After locating the line with "v4 brings significant", reproduce it and all following lines of the listing below exactly, stopping only at the final line.

→ DATA:
* * *

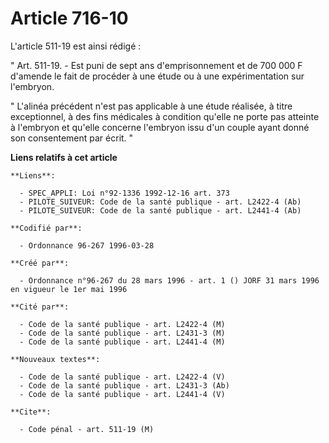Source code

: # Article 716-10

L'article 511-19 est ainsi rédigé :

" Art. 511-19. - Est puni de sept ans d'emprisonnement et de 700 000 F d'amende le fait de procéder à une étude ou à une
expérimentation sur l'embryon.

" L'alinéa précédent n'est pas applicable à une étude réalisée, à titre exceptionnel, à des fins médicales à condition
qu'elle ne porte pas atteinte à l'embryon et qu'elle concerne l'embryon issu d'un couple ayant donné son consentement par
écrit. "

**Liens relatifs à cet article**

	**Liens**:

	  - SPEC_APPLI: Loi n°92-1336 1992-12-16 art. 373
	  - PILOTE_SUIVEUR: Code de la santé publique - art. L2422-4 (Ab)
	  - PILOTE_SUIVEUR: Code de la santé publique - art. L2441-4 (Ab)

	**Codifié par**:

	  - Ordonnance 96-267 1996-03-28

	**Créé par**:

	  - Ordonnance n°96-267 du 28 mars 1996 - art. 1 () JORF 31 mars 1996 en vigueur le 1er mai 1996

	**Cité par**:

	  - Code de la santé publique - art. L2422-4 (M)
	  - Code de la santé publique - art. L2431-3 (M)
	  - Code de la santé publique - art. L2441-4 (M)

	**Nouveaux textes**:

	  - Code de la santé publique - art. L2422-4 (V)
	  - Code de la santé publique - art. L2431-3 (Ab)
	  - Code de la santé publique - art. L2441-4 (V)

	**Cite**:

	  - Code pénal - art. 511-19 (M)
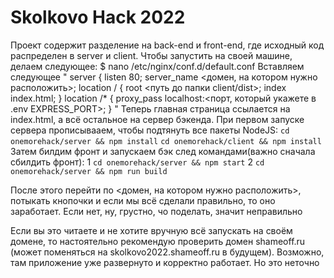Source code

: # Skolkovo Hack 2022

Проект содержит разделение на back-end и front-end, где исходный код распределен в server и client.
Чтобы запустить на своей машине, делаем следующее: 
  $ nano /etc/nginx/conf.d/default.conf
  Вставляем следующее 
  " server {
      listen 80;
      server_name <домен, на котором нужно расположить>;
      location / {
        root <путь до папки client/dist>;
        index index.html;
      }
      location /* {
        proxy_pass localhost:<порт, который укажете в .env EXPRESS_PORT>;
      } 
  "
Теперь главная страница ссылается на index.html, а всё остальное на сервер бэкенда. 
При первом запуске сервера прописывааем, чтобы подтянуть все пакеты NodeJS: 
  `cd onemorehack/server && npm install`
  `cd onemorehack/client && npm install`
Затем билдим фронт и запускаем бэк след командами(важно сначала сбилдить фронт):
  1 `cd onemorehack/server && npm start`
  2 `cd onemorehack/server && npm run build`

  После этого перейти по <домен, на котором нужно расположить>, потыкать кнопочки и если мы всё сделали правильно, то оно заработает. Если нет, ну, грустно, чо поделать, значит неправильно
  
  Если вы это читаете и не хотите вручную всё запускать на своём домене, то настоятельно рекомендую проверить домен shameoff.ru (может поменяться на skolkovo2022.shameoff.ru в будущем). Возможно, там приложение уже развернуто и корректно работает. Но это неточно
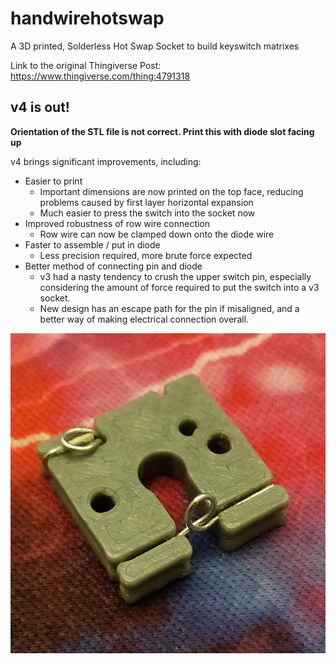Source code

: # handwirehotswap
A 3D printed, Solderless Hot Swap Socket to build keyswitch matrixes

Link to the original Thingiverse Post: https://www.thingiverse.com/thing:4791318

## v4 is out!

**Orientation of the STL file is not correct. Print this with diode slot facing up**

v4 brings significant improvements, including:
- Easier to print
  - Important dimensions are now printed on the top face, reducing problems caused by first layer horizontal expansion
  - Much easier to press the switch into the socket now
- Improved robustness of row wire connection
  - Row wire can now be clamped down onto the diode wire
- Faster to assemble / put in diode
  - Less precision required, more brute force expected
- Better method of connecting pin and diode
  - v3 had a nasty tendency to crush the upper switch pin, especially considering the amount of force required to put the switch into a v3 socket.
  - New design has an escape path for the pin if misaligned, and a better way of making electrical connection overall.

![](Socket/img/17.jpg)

* * *

→ TASK OUTPUT:
v4 brings significant improvements, including:
- Easier to print
  - Important dimensions are now printed on the top face, reducing problems caused by first layer horizontal expansion
  - Much easier to press the switch into the socket now
- Improved robustness of row wire connection
  - Row wire can now be clamped down onto the diode wire
- Faster to assemble / put in diode
  - Less precision required, more brute force expected
- Better method of connecting pin and diode
  - v3 had a nasty tendency to crush the upper switch pin, especially considering the amount of force required to put the switch into a v3 socket.
  - New design has an escape path for the pin if misaligned, and a better way of making electrical connection overall.

![](Socket/img/17.jpg)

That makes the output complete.